Time by Electric Light Orchestra

He is not named, but call him the 20th Century man. One night in 1981, he lay dozing in the evening. He is visited by the being Twilight, who speaks in an electronic voice. "Just off the borders of your waking mind, there lies another time where darkness and light are one... I have a message from another time." And the man sees visions of the future. Not certain if he is awake or dreaming, he agrees to go. He only meant to stay awhile. But whatever actually happened, he find himself here, now, in the year 2095.

He misses Her, the woman he left behind. He obtains an IBM robot ("she looks a lot like you"). She is endowed with significant artificial intelligence (an IQ of 1001, and she's also a telephone), but his conversations are disappointing. "She's only programmed to be very nice, but she's as cold as ice whenever I get to near." All she says is, "Is that what you want?"

He decides to leave her alone, and buys a one-way ticket to the moon. ("Fly, fly through a troubled sky up to a new world shining bright"). He has a vague hope that he would find Her there. He's just as lost on the moon. "As I gaze around at these strangers in town, I guess the only stranger is me." Twilight appears again, now as a friend who understands his situation but advises that it's too late to cry, but "you've come so far, now you know everything, my friend. Stop and see the wonders of our world." The cities on the moon are beautiful, if a bit decayed, with ivory towers and plastic flowers. "I wish I was back in 1981, just to see your face, instead of this place. Now I know what you mean to me. And I wonder, is this the way life's meant to be?" His heart breaks, and he returns to Earth.

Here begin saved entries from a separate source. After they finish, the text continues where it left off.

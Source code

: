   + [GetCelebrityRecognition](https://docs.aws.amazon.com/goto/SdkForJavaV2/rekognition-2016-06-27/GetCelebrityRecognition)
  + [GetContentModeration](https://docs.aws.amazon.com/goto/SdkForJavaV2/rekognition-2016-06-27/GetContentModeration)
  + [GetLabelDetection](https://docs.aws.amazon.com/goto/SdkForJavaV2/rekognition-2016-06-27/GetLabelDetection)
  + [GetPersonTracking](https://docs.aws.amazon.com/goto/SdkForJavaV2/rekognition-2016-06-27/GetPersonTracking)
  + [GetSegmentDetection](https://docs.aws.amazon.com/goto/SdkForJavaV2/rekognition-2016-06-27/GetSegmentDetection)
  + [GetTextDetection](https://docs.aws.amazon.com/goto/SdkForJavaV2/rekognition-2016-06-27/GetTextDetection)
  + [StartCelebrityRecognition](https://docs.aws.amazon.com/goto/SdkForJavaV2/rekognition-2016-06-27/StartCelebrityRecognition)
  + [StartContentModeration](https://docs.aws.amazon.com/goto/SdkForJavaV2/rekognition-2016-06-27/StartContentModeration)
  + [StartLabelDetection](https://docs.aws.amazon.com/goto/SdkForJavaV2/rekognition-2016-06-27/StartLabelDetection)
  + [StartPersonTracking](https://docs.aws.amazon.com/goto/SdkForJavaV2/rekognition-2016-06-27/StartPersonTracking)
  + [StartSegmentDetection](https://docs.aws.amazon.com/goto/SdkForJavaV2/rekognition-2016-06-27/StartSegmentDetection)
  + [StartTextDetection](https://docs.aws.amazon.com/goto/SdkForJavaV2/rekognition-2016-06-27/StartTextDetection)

Back on Earth, he looks out at the world he finds himself in. Noise in the city, children, and then a thunderstorm strikes. He hears a bout a new Time Transporter. He can't use it, but there is some hope. "The rain is falling. Will it wash away these lonely tears?" He tries to telepathically send a dream to Her in the 1980's. He believes he sees Her in the night, "a lonely little sidewalk dancer", but she doesn't reply to him when he tries to contact Her. She was not there the next morning.

He contemplates his situation. "I believe things are going wrong, and the night goes on and on." Perhaps his only dreaming after all. But if he is dreaming, how can the world he is in be so strange? Watching the news, he learns of meteor showers, a cure for rocket lag, a justice computer, someone broke out of a satellite, all these strange things. "Here is the news. I want to go home, I want my baby back. Here is the news: I WANT TO GO BACK!"

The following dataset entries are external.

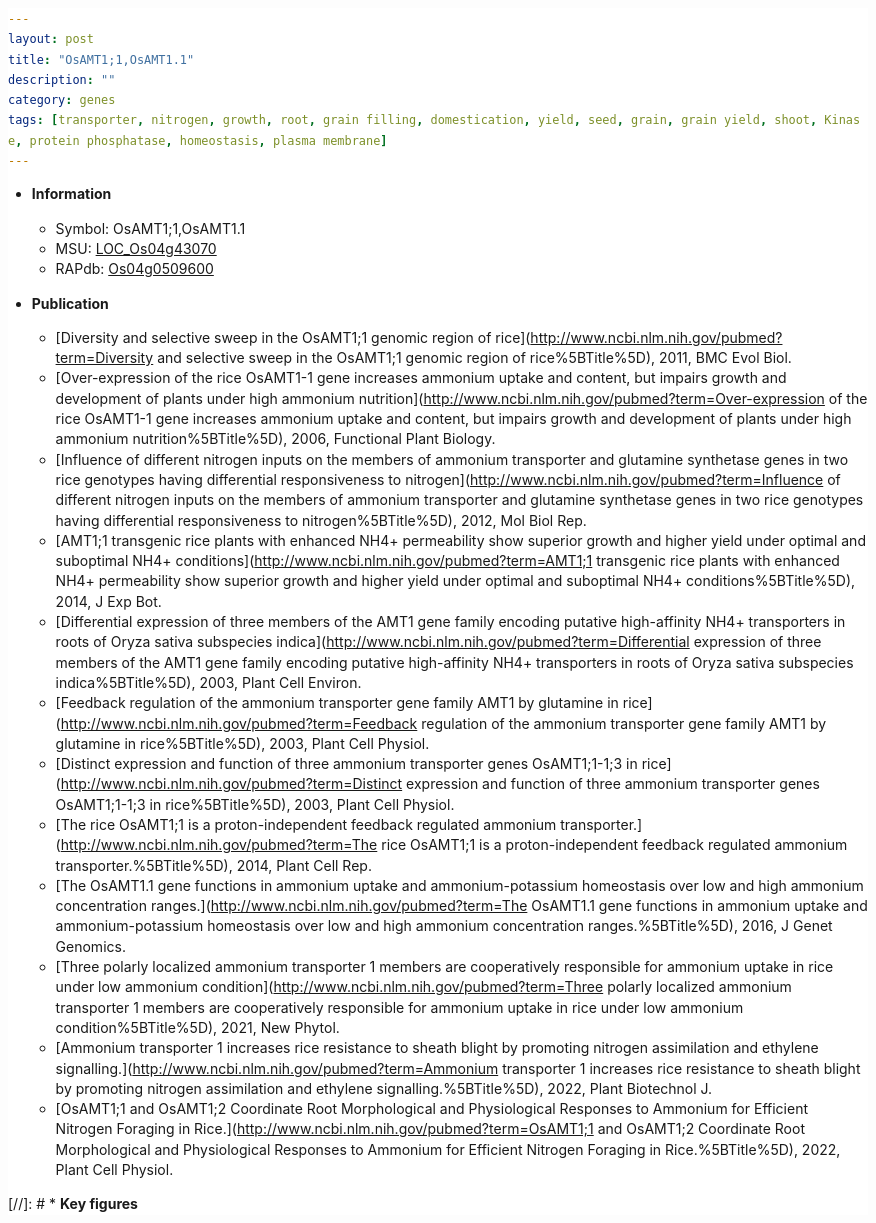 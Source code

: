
 ```yaml
---
layout: post
title: "OsAMT1;1,OsAMT1.1"
description: ""
category: genes
tags: [transporter, nitrogen, growth, root, grain filling, domestication, yield, seed, grain, grain yield, shoot, Kinase, protein phosphatase, homeostasis, plasma membrane]
---
```


* **Information**  
    + Symbol: OsAMT1;1,OsAMT1.1  
    + MSU: [LOC_Os04g43070](http://rice.uga.edu/cgi-bin/ORF_infopage.cgi?orf=LOC_Os04g43070)  
    + RAPdb: [Os04g0509600](http://rapdb.dna.affrc.go.jp/viewer/gbrowse_details/irgsp1?name=Os04g0509600)  

* **Publication**  
    + [Diversity and selective sweep in the OsAMT1;1 genomic region of rice](http://www.ncbi.nlm.nih.gov/pubmed?term=Diversity and selective sweep in the OsAMT1;1 genomic region of rice%5BTitle%5D), 2011, BMC Evol Biol.
    + [Over-expression of the rice OsAMT1-1 gene increases ammonium uptake and content, but impairs growth and development of plants under high ammonium nutrition](http://www.ncbi.nlm.nih.gov/pubmed?term=Over-expression of the rice OsAMT1-1 gene increases ammonium uptake and content, but impairs growth and development of plants under high ammonium nutrition%5BTitle%5D), 2006, Functional Plant Biology.
    + [Influence of different nitrogen inputs on the members of ammonium transporter and glutamine synthetase genes in two rice genotypes having differential responsiveness to nitrogen](http://www.ncbi.nlm.nih.gov/pubmed?term=Influence of different nitrogen inputs on the members of ammonium transporter and glutamine synthetase genes in two rice genotypes having differential responsiveness to nitrogen%5BTitle%5D), 2012, Mol Biol Rep.
    + [AMT1;1 transgenic rice plants with enhanced NH4+ permeability show superior growth and higher yield under optimal and suboptimal NH4+ conditions](http://www.ncbi.nlm.nih.gov/pubmed?term=AMT1;1 transgenic rice plants with enhanced NH4+ permeability show superior growth and higher yield under optimal and suboptimal NH4+ conditions%5BTitle%5D), 2014, J Exp Bot.
    + [Differential expression of three members of the AMT1 gene family encoding putative high-affinity NH4+ transporters in roots of Oryza sativa subspecies indica](http://www.ncbi.nlm.nih.gov/pubmed?term=Differential expression of three members of the AMT1 gene family encoding putative high-affinity NH4+ transporters in roots of Oryza sativa subspecies indica%5BTitle%5D), 2003, Plant Cell Environ.
    + [Feedback regulation of the ammonium transporter gene family AMT1 by glutamine in rice](http://www.ncbi.nlm.nih.gov/pubmed?term=Feedback regulation of the ammonium transporter gene family AMT1 by glutamine in rice%5BTitle%5D), 2003, Plant Cell Physiol.
    + [Distinct expression and function of three ammonium transporter genes OsAMT1;1-1;3 in rice](http://www.ncbi.nlm.nih.gov/pubmed?term=Distinct expression and function of three ammonium transporter genes OsAMT1;1-1;3 in rice%5BTitle%5D), 2003, Plant Cell Physiol.
    + [The rice OsAMT1;1 is a proton-independent feedback regulated ammonium transporter.](http://www.ncbi.nlm.nih.gov/pubmed?term=The rice OsAMT1;1 is a proton-independent feedback regulated ammonium transporter.%5BTitle%5D), 2014, Plant Cell Rep.
    + [The OsAMT1.1 gene functions in ammonium uptake and ammonium-potassium homeostasis over low and high ammonium concentration ranges.](http://www.ncbi.nlm.nih.gov/pubmed?term=The OsAMT1.1 gene functions in ammonium uptake and ammonium-potassium homeostasis over low and high ammonium concentration ranges.%5BTitle%5D), 2016, J Genet Genomics.
    + [Three polarly localized ammonium transporter 1 members are cooperatively responsible for ammonium uptake in rice under low ammonium condition](http://www.ncbi.nlm.nih.gov/pubmed?term=Three polarly localized ammonium transporter 1 members are cooperatively responsible for ammonium uptake in rice under low ammonium condition%5BTitle%5D), 2021, New Phytol.
    + [Ammonium transporter 1 increases rice resistance to sheath blight by promoting nitrogen assimilation and ethylene signalling.](http://www.ncbi.nlm.nih.gov/pubmed?term=Ammonium transporter 1 increases rice resistance to sheath blight by promoting nitrogen assimilation and ethylene signalling.%5BTitle%5D), 2022, Plant Biotechnol J.
    + [OsAMT1;1 and OsAMT1;2 Coordinate Root Morphological and Physiological Responses to Ammonium for Efficient Nitrogen Foraging in Rice.](http://www.ncbi.nlm.nih.gov/pubmed?term=OsAMT1;1 and OsAMT1;2 Coordinate Root Morphological and Physiological Responses to Ammonium for Efficient Nitrogen Foraging in Rice.%5BTitle%5D), 2022, Plant Cell Physiol.

[//]: # * **Key figures**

He finds Twilight again, who encourages him to accept that this is where he is. He is a 21st century man now. "Rise above the city, fly across the land, you can do most anything, you 21st century man." He becomes a celebrity, then a joke, then a nobody, but "you should be so glad, so why are you so lonely?" But if you really want to believe this is a dream, hold on tight to that dream. "When you see the shadows falling, when you hear the cold wind calling, hold on tight to your dream." Encouraging, but it's not quite a promise to take him home.

So he rides on the rails of tomorrow, and wanders the fields of his sorrow. Time.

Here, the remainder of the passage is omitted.